Post
Topic
Board Bitcoin Discussion
Re: The size of the blockchain...
by
DeathAndTaxes
on 02/05/2014, 15:50:23 UTC
SD Flash will die pretty quick if you continuously write to it, like for a blockchain database.

So ok for backup, but not really for a node.

A couple years back I donated a 2GB SD card made by SanDisk to science.  I setup a simple loop which continually wrote to the card with pseudo random sequences until it filled the card.  It would then read it back, verify it was correct, erase the card, and start over.  I got 11TB worth of writes before the card started showing failures.  I have no idea if this is typical but lets assume it is.  A 64GB SD card would be more like 700 TB of writes, which should be sufficient for a decade of blockchain usage even if the tx volume increases by a factor of ten or more.  

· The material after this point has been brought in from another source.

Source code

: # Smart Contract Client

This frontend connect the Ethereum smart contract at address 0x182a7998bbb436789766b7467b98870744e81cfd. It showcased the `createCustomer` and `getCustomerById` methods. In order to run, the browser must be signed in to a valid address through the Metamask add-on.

Of course one advantage of a dedicated device is you can strike a compromise between storage writes and memory usage.  One example would be to only write confirmed tx to the memory "disk", the memory pool would remain in memory.  Blocks are occasionally orphaned so with enough memory you could delay writing the block to storage until it is x blocks deep in the blockchain (each block deeper becomes exponentially less likely to be orphaned).  Other temporary less critical data like information on current peers, can be batch updated to storage.  If the node goes offline between updates it isn't a critical that the stored information about peers is slightly stale.  The fact that Bitcoin is a decentralized network makes it easier to implement delayed writing.  You can always request recent information from peers again.

The main scenario to avoid with flash is using it as a high throughput "RAM", but even a memory constrained device, will have some memory so there is no need to write everything to flash.